Plain-text document sources
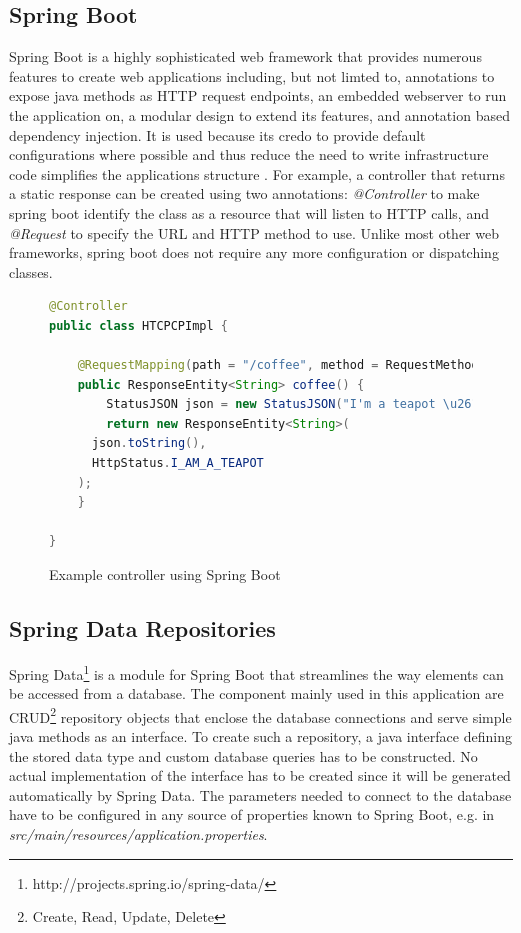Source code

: \subsection{Spring Boot}
Spring Boot is a highly sophisticated web framework that provides numerous features to create web applications including, but not limted to, annotations to expose java methods as HTTP request endpoints, an embedded webserver to run the application on, a modular design to extend its features, and annotation based dependency injection. It is used because its credo to provide default configurations where possible and thus reduce the need to write infrastructure code simplifies the applications structure \cite[p. 6]{SpringGuide}.
For example, a controller that returns a static response can be created using two annotations:
\textit{@Controller} to make spring boot identify the class as a resource that will listen to HTTP calls, and \textit{@Request} to specify the URL and HTTP method to use. Unlike most other web frameworks, spring boot does not require any more configuration or dispatching classes.

\begin{figure}
\begin{lstlisting}[language=Java]
@Controller
public class HTCPCPImpl {

	@RequestMapping(path = "/coffee", method = RequestMethod.GET)
	public ResponseEntity<String> coffee() {
		StatusJSON json = new StatusJSON("I'm a teapot \u2615");
		return new ResponseEntity<String>(
      json.toString(),
      HttpStatus.I_AM_A_TEAPOT
    );
	}

}
\end{lstlisting}
\caption[Example Controller]{Example controller using Spring Boot}
\end{figure}

\subsection{Spring Data Repositories}
Spring Data\footnote{http://projects.spring.io/spring-data/} is a module for Spring Boot that streamlines the way elements can be accessed from a database.
The component mainly used in this application are CRUD\footnote{Create, Read, Update, Delete} repository objects that enclose the database connections and serve
simple java methods as an interface. To create such a repository, a java interface defining the stored data type and custom database queries has to be constructed.
No actual implementation of the interface has to be created since it will be generated automatically by Spring Data.
The parameters needed to connect to the database have to be configured in any source of properties known to Spring Boot, e.g. in \textit{src/main/resources/application.properties}.

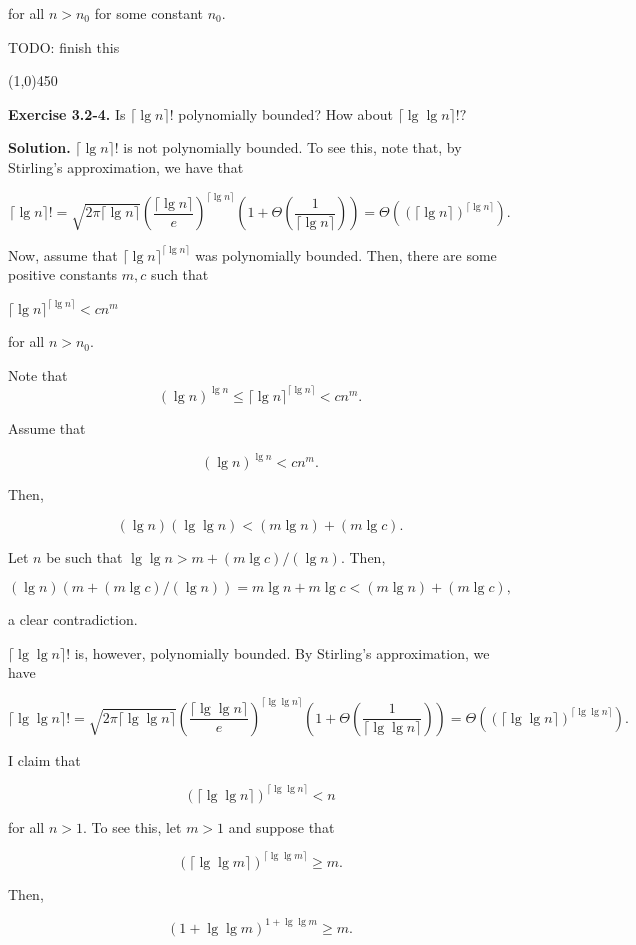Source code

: \documentclass{article}
\newcommand{\exec}[2]
{\textbf{Exercise #1.} #2

\textbf{Solution.}}
\newcommand{\bardiv}{\begin{center}
\line(1,0){450}
\end{center}}
\begin{document}
for all $n > n_0$ for some constant $n_0.$

TODO: finish this

\bardiv

\exec{3.2-4}{Is $\lceil \lg n\rceil !$ polynomially bounded? How about $\lceil \lg \lg n\rceil !?$}
$\lceil \lg n\rceil !$ is not polynomially bounded. To see this, note that, by Stirling's approximation, we have that

$$\lceil \lg n\rceil ! = \sqrt{2\pi \lceil \lg n\rceil} \left(\frac{\lceil \lg n\rceil}{e}\right)^{\lceil \lg n\rceil}\left(1+\Theta\left(\frac{1}{\lceil \lg n\rceil}\right)\right) = \Theta((\lceil \lg n \rceil)^{\lceil \lg n\rceil}).$$

Now, assume that $\lceil \lg n\rceil^{\lceil \lg n\rceil}$ was polynomially bounded. Then, there are some positive constants $m, c$ such that 

$\lceil \lg n\rceil^{\lceil \lg n\rceil} < cn^m$

for all $n > n_0.$

Note that $$(\lg n)^{\lg n} \leq \lceil \lg n\rceil^{\lceil \lg n\rceil} < cn^m.$$

Assume that

$$(\lg n)^{\lg n} < cn^m.$$

Then, 

$$(\lg n)(\lg \lg n) < (m \lg n) + (m \lg c).$$

Let $n$ be such that $\lg \lg n > m + (m\lg c)/(\lg n).$ Then,

$$(\lg n)(m + (m\lg c)/(\lg n)) = m\lg n + m \lg c < (m\lg n) + (m\lg c),$$

a clear contradiction.

$\lceil \lg \lg n\rceil!$ is, however, polynomially bounded. By Stirling's approximation, we have

$$\lceil \lg \lg n\rceil! = \sqrt{2\pi \lceil \lg \lg n\rceil} \left(\frac{\lceil \lg \lg n\rceil}{e}\right)^{\lceil \lg \lg n\rceil}\left(1+\Theta\left(\frac{1}{\lceil \lg \lg n\rceil}\right)\right) = \Theta((\lceil \lg\lg n \rceil)^{\lceil \lg \lg n\rceil}).$$

I claim that

$$(\lceil \lg\lg n\rceil)^{\lceil \lg\lg n\rceil} < n$$

for all $n > 1.$ To see this, let $m > 1$ and suppose that 

$$(\lceil \lg\lg m\rceil)^{\lceil \lg\lg m\rceil} \geq m.$$

Then,

$$(1 + \lg\lg m)^{1 + \lg\lg m} \geq m.$$
\end{document}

● Work item
Each line of the data should be quoted exactly, with pictures left out.

● Expected answer
Source code

: \subsection{Spring Boot}
Spring Boot is a highly sophisticated web framework that provides numerous features to create web applications including, but not limted to, annotations to expose java methods as HTTP request endpoints, an embedded webserver to run the application on, a modular design to extend its features, and annotation based dependency injection. It is used because its credo to provide default configurations where possible and thus reduce the need to write infrastructure code simplifies the applications structure \cite[p. 6]{SpringGuide}.
For example, a controller that returns a static response can be created using two annotations:
\textit{@Controller} to make spring boot identify the class as a resource that will listen to HTTP calls, and \textit{@Request} to specify the URL and HTTP method to use. Unlike most other web frameworks, spring boot does not require any more configuration or dispatching classes.

\begin{figure}
\begin{lstlisting}[language=Java]
@Controller
public class HTCPCPImpl {

	@RequestMapping(path = "/coffee", method = RequestMethod.GET)
	public ResponseEntity<String> coffee() {
		StatusJSON json = new StatusJSON("I'm a teapot \u2615");
		return new ResponseEntity<String>(
      json.toString(),
      HttpStatus.I_AM_A_TEAPOT
    );
	}

}
\end{lstlisting}
\caption[Example Controller]{Example controller using Spring Boot}
\end{figure}

\subsection{Spring Data Repositories}
Spring Data\footnote{http://projects.spring.io/spring-data/} is a module for Spring Boot that streamlines the way elements can be accessed from a database.
The component mainly used in this application are CRUD\footnote{Create, Read, Update, Delete} repository objects that enclose the database connections and serve
simple java methods as an interface. To create such a repository, a java interface defining the stored data type and custom database queries has to be constructed.
No actual implementation of the interface has to be created since it will be generated automatically by Spring Data.
The parameters needed to connect to the database have to be configured in any source of properties known to Spring Boot, e.g. in \textit{src/main/resources/application.properties}.

Source code

: \documentclass{article}
\newcommand{\exec}[2]
{\textbf{Exercise #1.} #2

\textbf{Solution.}}
\newcommand{\bardiv}{\begin{center}
\line(1,0){450}
\end{center}}
\begin{document}
for all $n > n_0$ for some constant $n_0.$

TODO: finish this

\bardiv

\exec{3.2-4}{Is $\lceil \lg n\rceil !$ polynomially bounded? How about $\lceil \lg \lg n\rceil !?$}
$\lceil \lg n\rceil !$ is not polynomially bounded. To see this, note that, by Stirling's approximation, we have that

$$\lceil \lg n\rceil ! = \sqrt{2\pi \lceil \lg n\rceil} \left(\frac{\lceil \lg n\rceil}{e}\right)^{\lceil \lg n\rceil}\left(1+\Theta\left(\frac{1}{\lceil \lg n\rceil}\right)\right) = \Theta((\lceil \lg n \rceil)^{\lceil \lg n\rceil}).$$

Now, assume that $\lceil \lg n\rceil^{\lceil \lg n\rceil}$ was polynomially bounded. Then, there are some positive constants $m, c$ such that 

$\lceil \lg n\rceil^{\lceil \lg n\rceil} < cn^m$

for all $n > n_0.$

Note that $$(\lg n)^{\lg n} \leq \lceil \lg n\rceil^{\lceil \lg n\rceil} < cn^m.$$

Assume that

$$(\lg n)^{\lg n} < cn^m.$$

Then, 

$$(\lg n)(\lg \lg n) < (m \lg n) + (m \lg c).$$

Let $n$ be such that $\lg \lg n > m + (m\lg c)/(\lg n).$ Then,

$$(\lg n)(m + (m\lg c)/(\lg n)) = m\lg n + m \lg c < (m\lg n) + (m\lg c),$$

a clear contradiction.

$\lceil \lg \lg n\rceil!$ is, however, polynomially bounded. By Stirling's approximation, we have

$$\lceil \lg \lg n\rceil! = \sqrt{2\pi \lceil \lg \lg n\rceil} \left(\frac{\lceil \lg \lg n\rceil}{e}\right)^{\lceil \lg \lg n\rceil}\left(1+\Theta\left(\frac{1}{\lceil \lg \lg n\rceil}\right)\right) = \Theta((\lceil \lg\lg n \rceil)^{\lceil \lg \lg n\rceil}).$$

I claim that

$$(\lceil \lg\lg n\rceil)^{\lceil \lg\lg n\rceil} < n$$

for all $n > 1.$ To see this, let $m > 1$ and suppose that 

$$(\lceil \lg\lg m\rceil)^{\lceil \lg\lg m\rceil} \geq m.$$

Then,

$$(1 + \lg\lg m)^{1 + \lg\lg m} \geq m.$$
\end{document}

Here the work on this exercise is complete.